The University Libraries Speaker Series features speakers from a wide range of backgrounds who embody at least one of the Libraries’ core values of context, curiosity, or access. The theme of the 2020-2021 speaker series focuses on the work of community archiving within the Pittsburgh region, and we’re thrilled to welcome Bekezela Mguni of the Black Unicorn Library and Archive Project for our spring 2021 event.
In this talk, Mguni will discuss what it means to approach the practice of archiving through a justice-centered lens. Archivists play a critical role in the preservation of our history, how we interpret the current moment, and what evidence is left behind in order to help us understand and shape our future. Whose story is deemed valuable? Whose life is seen as important enough to be remembered? What cultural lenses will we use to look at our experiences? What prejudices are held by the archivist and how do those impact their practice? Who do they see/ who is invisible to them?

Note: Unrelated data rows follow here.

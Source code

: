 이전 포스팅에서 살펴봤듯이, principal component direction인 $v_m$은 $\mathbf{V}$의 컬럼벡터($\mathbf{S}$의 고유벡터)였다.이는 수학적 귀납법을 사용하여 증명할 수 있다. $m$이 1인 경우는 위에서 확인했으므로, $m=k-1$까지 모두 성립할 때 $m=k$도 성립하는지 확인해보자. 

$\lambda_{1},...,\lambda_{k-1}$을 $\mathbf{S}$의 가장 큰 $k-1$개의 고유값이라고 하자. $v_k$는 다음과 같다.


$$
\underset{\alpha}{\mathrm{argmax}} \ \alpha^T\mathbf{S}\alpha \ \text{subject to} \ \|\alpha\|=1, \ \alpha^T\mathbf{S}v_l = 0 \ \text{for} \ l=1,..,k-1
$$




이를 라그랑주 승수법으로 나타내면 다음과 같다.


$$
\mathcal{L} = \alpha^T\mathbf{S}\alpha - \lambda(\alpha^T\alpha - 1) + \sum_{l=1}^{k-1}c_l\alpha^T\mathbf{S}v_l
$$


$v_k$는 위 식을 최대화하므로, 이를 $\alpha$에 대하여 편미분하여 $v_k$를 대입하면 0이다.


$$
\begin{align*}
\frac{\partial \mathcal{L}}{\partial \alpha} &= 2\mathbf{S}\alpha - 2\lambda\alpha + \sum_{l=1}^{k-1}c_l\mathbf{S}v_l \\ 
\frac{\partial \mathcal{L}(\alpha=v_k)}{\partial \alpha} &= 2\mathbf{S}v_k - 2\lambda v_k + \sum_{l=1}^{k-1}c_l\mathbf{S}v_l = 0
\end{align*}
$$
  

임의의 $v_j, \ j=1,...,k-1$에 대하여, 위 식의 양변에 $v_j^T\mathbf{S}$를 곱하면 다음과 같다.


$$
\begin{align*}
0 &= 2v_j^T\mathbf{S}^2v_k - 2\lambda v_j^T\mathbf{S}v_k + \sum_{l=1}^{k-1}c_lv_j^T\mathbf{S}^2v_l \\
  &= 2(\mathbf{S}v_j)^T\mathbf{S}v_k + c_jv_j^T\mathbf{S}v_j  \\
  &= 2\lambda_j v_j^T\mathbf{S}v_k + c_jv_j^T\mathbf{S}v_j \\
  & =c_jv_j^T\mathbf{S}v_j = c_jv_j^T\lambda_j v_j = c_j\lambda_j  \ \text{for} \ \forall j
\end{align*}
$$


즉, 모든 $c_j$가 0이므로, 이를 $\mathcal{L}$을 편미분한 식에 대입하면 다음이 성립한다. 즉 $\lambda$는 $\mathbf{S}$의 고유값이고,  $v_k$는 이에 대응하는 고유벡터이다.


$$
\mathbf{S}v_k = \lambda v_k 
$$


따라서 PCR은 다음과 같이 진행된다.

Archives can be both sites of powerful memory keeping as well as oppression and violence. We must interrogate the methods used to acquire historical materials and shape our cultural narratives while naming the responsibility that archives have to the communities those resources come from. Additionally, we need to examine how white supremacy has played a role in the building of the traditional archive and how community archives interrupt these practices. How do we transform the role of archives in our communities to center collaboration, creativity, education, and liberation?
This event is free and open to the public. Registration is required to attend this event.
About the Speaker
Bekezela Mguni is a queer Trinidadian artist, librarian, and educator. She has over 15 years of community organizing experience in the Reproductive Justice movement and holds an MLIS from the University of Pittsburgh. She was a 2015-2016 member of the Penn Ave Creative Accelerator Program with the Kelly-Strayhorn Theater and launched the Black Unicorn Library and Archive Project, a Black feminist community library and archive. She is currently an artist-in-residence at Artist Image Resource and the librarian-in-residence at the Pittsburgh International Airport.